At this point it is interesting to come back to the origin of “learning” and “teaching” in the English language. Both words have a German origin, tracing back respectively to “læran” and “tæcan” in Old English. While the latter meant “to show” or “to persuade”, the former was preferred to mean “to teach” or “to guide”. Then, could we suggest that the English word learning has a teaching connotation, and that as a result the meaning of  the question is: “can we introduce læran in every human activity?”, what introduces the idea of environments with “teaching” capabilities.
 
Designing environments likely to stimulate and support learning outside formal education and training —or situations mimicking these—was in most cases out of reach until the emergence of the digital technology which bridges the biosphere, where our bodies and activities are developing, and the noosphere where minds and intellectual constructs are developing. While language and the related symbolic technology (writing and reading) were the privileged tools to support learning, digital technologies go beyond by producing highly interactive simulations and virtual worlds. But more significant is the development of augmented reality, the systematic embedding of sensors and system on ship in all artefacts which open the possibility of a “merge” of both spheres. Here is the challenge of ambient computing.

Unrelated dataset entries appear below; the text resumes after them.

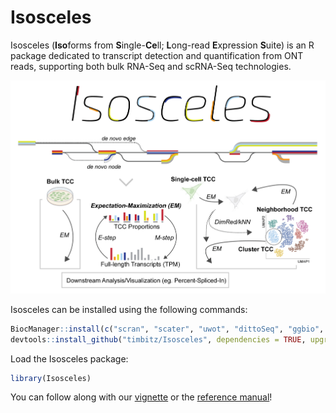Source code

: # Isosceles 

Isosceles (**Iso**forms from **S**ingle-**Ce**ll; **L**ong-read **E**xpression 
**S**uite) is an R package dedicated to transcript detection and quantification 
from ONT reads, supporting both bulk RNA-Seq and scRNA-Seq technologies.

<p align="center">
  <img src="docs/Isosceles_header.gif" width="600">
</p>

Isosceles can be installed using the following commands:
```r
BiocManager::install(c("scran", "scater", "uwot", "dittoSeq", "ggbio", "BiocStyle"))
devtools::install_github("timbitz/Isosceles", dependencies = TRUE, upgrade = TRUE)
```

Load the Isosceles package:
```r
library(Isosceles)
```

You can follow along with our [vignette](https://timbitz.github.io/Isosceles/docs/Isosceles.html) 
or the [reference manual](https://github.com/timbitz/Isosceles/blob/devel/docs/Isosceles.pdf)!
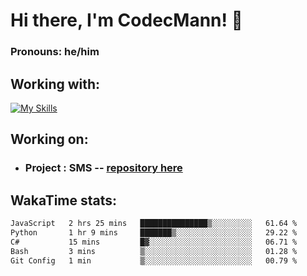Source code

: # Hi there, I'm CodecMann! 👋

### Pronouns: he/him


## Working with:
[![My Skills](https://skillicons.dev/icons?i=kotlin,nodejs,django,python,bots&theme=dark)](https://skillicons.dev)


## Working on:
- ### Project : SMS -- [repository here](https://github.com/NikeStyleProject/project-sms)

## WakaTime stats:

<!--START_SECTION:waka-->

```txt
JavaScript   2 hrs 25 mins   ███████████████▒░░░░░░░░░   61.64 %
Python       1 hr 9 mins     ███████▒░░░░░░░░░░░░░░░░░   29.22 %
C#           15 mins         █▓░░░░░░░░░░░░░░░░░░░░░░░   06.71 %
Bash         3 mins          ▒░░░░░░░░░░░░░░░░░░░░░░░░   01.28 %
Git Config   1 min           ▒░░░░░░░░░░░░░░░░░░░░░░░░   00.79 %
```

<!--END_SECTION:waka-->
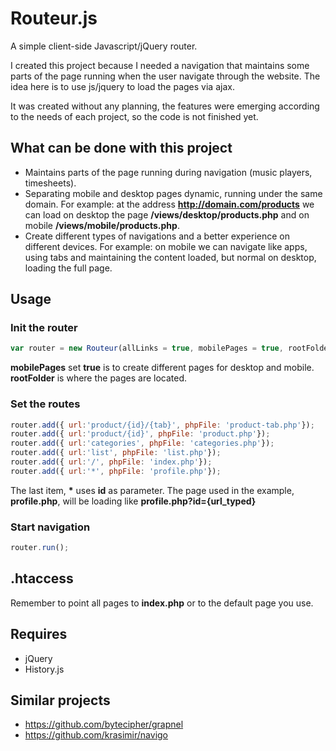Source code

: # Routeur.js
A simple client-side Javascript/jQuery router.

I created this project because I needed a navigation that maintains some parts of the page running when the user navigate through the website. The idea here is to use js/jquery to load the pages via ajax.

It was created without any planning, the features were emerging according to the needs of each project, so the code is not finished yet.

## What can be done with this project
- Maintains parts of the page running during navigation (music players, timesheets).
- Separating mobile and desktop pages dynamic, running under the same domain. For example: at the address __http://domain.com/products__ we can load on desktop the page __/views/desktop/products.php__ and on mobile __/views/mobile/products.php__.
- Create different types of navigations and a better experience on different devices. For example: on mobile we can navigate like apps, using tabs and maintaining the content loaded, but normal on desktop, loading the full page.

## Usage
### Init the router
```javascript
var router = new Routeur(allLinks = true, mobilePages = true, rootFolder = 'views');
```
__mobilePages__ set __true__ is to create different pages for desktop and mobile.
__rootFolder__ is where the pages are located.

### Set the routes
```javascript
router.add({ url:'product/{id}/{tab}', phpFile: 'product-tab.php'});
router.add({ url:'product/{id}', phpFile: 'product.php'});
router.add({ url:'categories', phpFile: 'categories.php'});
router.add({ url:'list', phpFile: 'list.php'});
router.add({ url:'/', phpFile: 'index.php'});
router.add({ url:'*', phpFile: 'profile.php'});
```
The last item, __*__ uses __id__ as parameter. The page used in the example, __profile.php__, will be loading like __profile.php?id={url_typed}__

### Start navigation
```javascript
router.run();
```

## .htaccess
Remember to point all pages to __index.php__ or to the default page you use.

## Requires
- jQuery
- History.js

## Similar projects
- https://github.com/bytecipher/grapnel
- https://github.com/krasimir/navigo

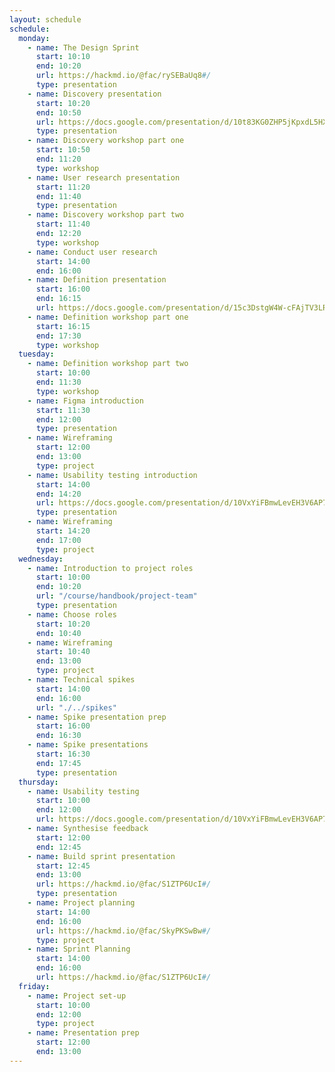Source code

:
 ```yaml
---
layout: schedule
schedule:
  monday:
    - name: The Design Sprint
      start: 10:10
      end: 10:20
      url: https://hackmd.io/@fac/rySEBaUq8#/
      type: presentation
    - name: Discovery presentation
      start: 10:20
      end: 10:50
      url: https://docs.google.com/presentation/d/10t83KG0ZHP5jKpxdL5HX8hkQDqvf2f01qJs-NkeqjX8/edit?usp=sharing
      type: presentation
    - name: Discovery workshop part one
      start: 10:50
      end: 11:20
      type: workshop
    - name: User research presentation
      start: 11:20
      end: 11:40
      type: presentation
    - name: Discovery workshop part two
      start: 11:40
      end: 12:20
      type: workshop
    - name: Conduct user research
      start: 14:00
      end: 16:00
    - name: Definition presentation
      start: 16:00
      end: 16:15
      url: https://docs.google.com/presentation/d/15c3DstgW4W-cFAjTV3LRNuvS9D7Ny5_UMOMYqW-Nvj0/edit?usp=sharing
    - name: Definition workshop part one
      start: 16:15
      end: 17:30
      type: workshop
  tuesday:
    - name: Definition workshop part two
      start: 10:00
      end: 11:30
      type: workshop
    - name: Figma introduction
      start: 11:30
      end: 12:00
      type: presentation
    - name: Wireframing
      start: 12:00
      end: 13:00
      type: project
    - name: Usability testing introduction
      start: 14:00
      end: 14:20
      url: https://docs.google.com/presentation/d/10VxYiFBmwLevEH3V6AP74ibf_JRt51Gd-295TICrWQU/edit?usp=sharing
      type: presentation
    - name: Wireframing
      start: 14:20
      end: 17:00
      type: project
  wednesday:
    - name: Introduction to project roles
      start: 10:00
      end: 10:20
      url: "/course/handbook/project-team"
      type: presentation
    - name: Choose roles
      start: 10:20
      end: 10:40
    - name: Wireframing
      start: 10:40
      end: 13:00
      type: project
    - name: Technical spikes
      start: 14:00
      end: 16:00
      url: "./../spikes"
    - name: Spike presentation prep
      start: 16:00
      end: 16:30
    - name: Spike presentations
      start: 16:30
      end: 17:45
      type: presentation
  thursday:
    - name: Usability testing
      start: 10:00
      end: 12:00
      url: https://docs.google.com/presentation/d/10VxYiFBmwLevEH3V6AP74ibf_JRt51Gd-295TICrWQU/edit?usp=sharing
    - name: Synthesise feedback
      start: 12:00
      end: 12:45
    - name: Build sprint presentation
      start: 12:45
      end: 13:00
      url: https://hackmd.io/@fac/S1ZTP6UcI#/
      type: presentation
    - name: Project planning
      start: 14:00
      end: 16:00
      url: https://hackmd.io/@fac/SkyPKSwBw#/
      type: project
    - name: Sprint Planning
      start: 14:00
      end: 16:00
      url: https://hackmd.io/@fac/S1ZTP6UcI#/
  friday:
    - name: Project set-up
      start: 10:00
      end: 12:00
      type: project
    - name: Presentation prep
      start: 12:00
      end: 13:00
---
```

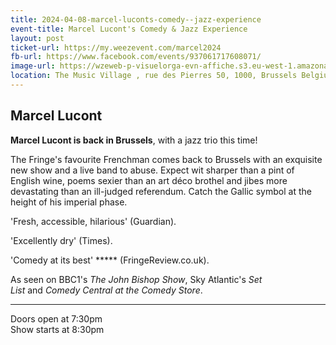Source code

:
 ```yaml
---
title: 2024-04-08-marcel-luconts-comedy--jazz-experience
event-title: Marcel Lucont's Comedy & Jazz Experience
layout: post
ticket-url: https://my.weezevent.com/marcel2024
fb-url: https://www.facebook.com/events/937061717608071/
image-url: https://wzeweb-p-visuelorga-evn-affiche.s3.eu-west-1.amazonaws.com/affiche_1105724.jpg
location: The Music Village , rue des Pierres 50, 1000, Brussels Belgium
---
```


<h2>Marcel Lucont</h2>

<strong>Marcel Lucont is back in Brussels</strong>, with a jazz trio this time!

The Fringe's favourite Frenchman comes back to Brussels with an exquisite new show and a live band to abuse. Expect wit sharper than a pint of English wine, poems sexier than an art déco brothel and jibes more devastating than an ill-judged referendum. Catch the Gallic symbol at the height of his imperial phase.

'Fresh, accessible, hilarious' (Guardian).

'Excellently dry' (Times).

'Comedy at its best' ***** (FringeReview.co.uk).

As seen on BBC1's <em>The John Bishop Show</em>, Sky Atlantic's <em>Set List</em> and <em>Comedy Central at the Comedy Store</em>.

<hr />

Doors open at 7:30pm<br>
Show starts at 8:30pm
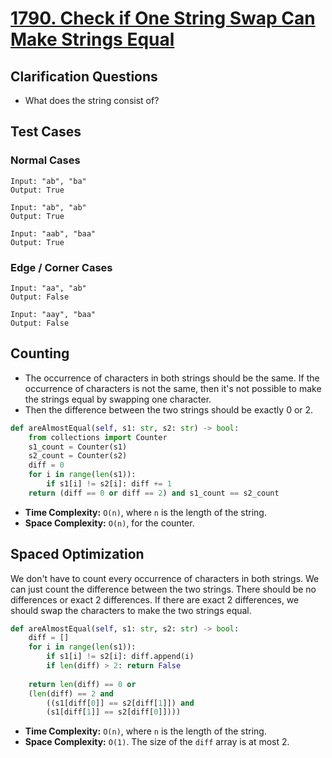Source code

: # [1790. Check if One String Swap Can Make Strings Equal](https://leetcode.com/problems/check-if-one-string-swap-can-make-strings-equal/description/)

## Clarification Questions
* What does the string consist of?
 
## Test Cases
### Normal Cases
```
Input: "ab", "ba"
Output: True

Input: "ab", "ab"
Output: True

Input: "aab", "baa"
Output: True
```
### Edge / Corner Cases
```
Input: "aa", "ab"
Output: False

Input: "aay", "baa"
Output: False
```

## Counting
* The occurrence of characters in both strings should be the same. If the occurrence of characters is not the same, then it's not possible to make the strings equal by swapping one character.
* Then the difference between the two strings should be exactly 0 or 2.

```python
def areAlmostEqual(self, s1: str, s2: str) -> bool:
    from collections import Counter
    s1_count = Counter(s1)
    s2_count = Counter(s2)
    diff = 0
    for i in range(len(s1)):
        if s1[i] != s2[i]: diff += 1
    return (diff == 0 or diff == 2) and s1_count == s2_count
```
* **Time Complexity:** `O(n)`, where `n` is the length of the string.
* **Space Complexity:** `O(n)`, for the counter.

## Spaced Optimization
We don't have to count every occurrence of characters in both strings. We can just count the difference between the two strings. There should be no differences or exact 2 differences. If there are exact 2 differences, we should swap the characters to make the two strings equal.

```python
def areAlmostEqual(self, s1: str, s2: str) -> bool:
    diff = []        
    for i in range(len(s1)):
        if s1[i] != s2[i]: diff.append(i)
        if len(diff) > 2: return False
    
    return len(diff) == 0 or 
    (len(diff) == 2 and 
        ((s1[diff[0]] == s2[diff[1]]) and
        (s1[diff[1]] == s2[diff[0]])))
```
* **Time Complexity:** `O(n)`, where `n` is the length of the string.
* **Space Complexity:** `O(1)`. The size of the `diff` array is at most 2.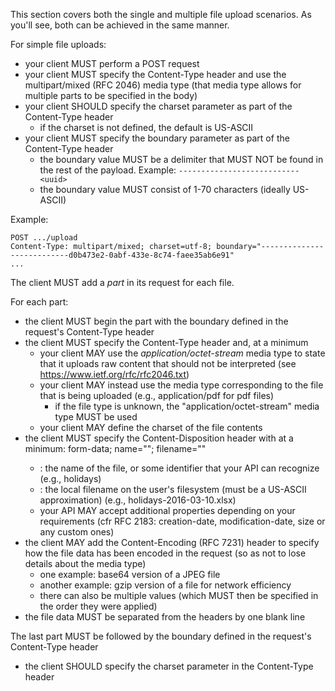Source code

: This section covers both the single and multiple file upload scenarios. As you'll see, both can be achieved in the same manner.

For simple file uploads:
* your client MUST perform a POST request
* your client MUST specify the Content-Type header and use the multipart/mixed (RFC 2046) media type (that media type allows for multiple parts to be specified in the body)
* your client SHOULD specify the charset parameter as part of the Content-Type header
  * if the charset is not defined, the default is US-ASCII
* your client MUST specify the boundary parameter as part of the Content-Type header
  * the boundary value MUST be a delimiter that MUST NOT be found in the rest of the payload. Example: `---------------------------<uuid>`
  * the boundary value MUST consist of 1-70 characters (ideally US-ASCII)

Example:
```
POST .../upload
Content-Type: multipart/mixed; charset=utf-8; boundary="---------------------------d0b473e2-0abf-433e-8c74-faee35ab6e91"
...
```

The client MUST add a _part_ in its request for each file.

For each part:
* the client MUST begin the part with the boundary defined in the request's Content-Type header
* the client MUST specify the Content-Type header and, at a minimum
  * your client MAY use the _application/octet-stream_ media type to state that it uploads raw content that should not be interpreted (see https://www.ietf.org/rfc/rfc2046.txt)
  * your client MAY instead use the media type corresponding to the file that is being uploaded (e.g., application/pdf for pdf files)
    * if the file type is unknown, the "application/octet-stream" media type MUST be used
  * your client MAY define the charset of the file contents
* the client MUST specify the Content-Disposition header with at a minimum: form-data; name="<name>"; filename="<filename>"
  * <name>: the name of the file, or some identifier that your API can recognize (e.g., holidays)
  * <filename>: the local filename on the user's filesystem (must be a US-ASCII approximation) (e.g., holidays-2016-03-10.xlsx)
  * your API MAY accept additional properties depending on your requirements (cfr RFC 2183: creation-date, modification-date, size or any custom ones)
* the client MAY add the Content-Encoding (RFC 7231) header to specify how the file data has been encoded in the request (so as not to lose details about the media type)
  * one example: base64 version of a JPEG file
  * another example: gzip version of a file for network efficiency
  * there can also be multiple values (which MUST then be specified in the order they were applied)
* the file data MUST be separated from the headers by one blank line

The last part MUST be followed by the boundary defined in the request's Content-Type header
* the client SHOULD specify the charset parameter in the Content-Type header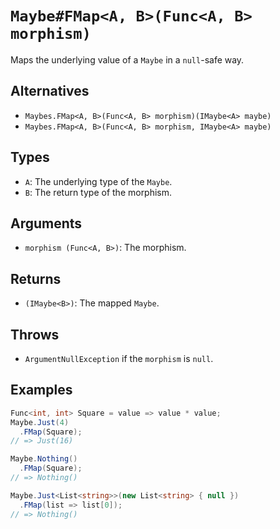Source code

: # `Maybe#FMap<A, B>(Func<A, B> morphism)`

Maps the underlying value of a `Maybe` in a `null`-safe way.

## Alternatives

* `Maybes.FMap<A, B>(Func<A, B> morphism)(IMaybe<A> maybe)`
* `Maybes.FMap<A, B>(Func<A, B> morphism, IMaybe<A> maybe)`

## Types

* `A`: The underlying type of the `Maybe`.
* `B`: The return type of the morphism.

## Arguments

* `morphism (Func<A, B>)`: The morphism.

## Returns

* `(IMaybe<B>)`: The mapped `Maybe`.

## Throws

* `ArgumentNullException` if the `morphism` is `null`.

## Examples

```csharp
Func<int, int> Square = value => value * value;
Maybe.Just(4)
  .FMap(Square);
// => Just(16)

Maybe.Nothing()
  .FMap(Square);
// => Nothing()

Maybe.Just<List<string>>(new List<string> { null })
  .FMap(list => list[0]);
// => Nothing()
```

Just as the rest of our environment, modern digital technologies cannot support learning if they have not been designed on purpose by incorporating teaching (coaching, instructing, scaffolding, or else) features. This is the challenge of designing, implementing and understanding learning aware environments. They are environments which have the capacity to recognize and capture relevant events from observing the human activity, the ability to understand the learning needs and then to provide the adequate feedback in whatever form. This is a scientific and technological challenge for ambient computing and research on cognitive systems. This is also a political challenge because the full development of learning aware environment will not be possible without addressing ethical (protecting the individuals and the communities) and economical problems (accepting that knowing is a universal right).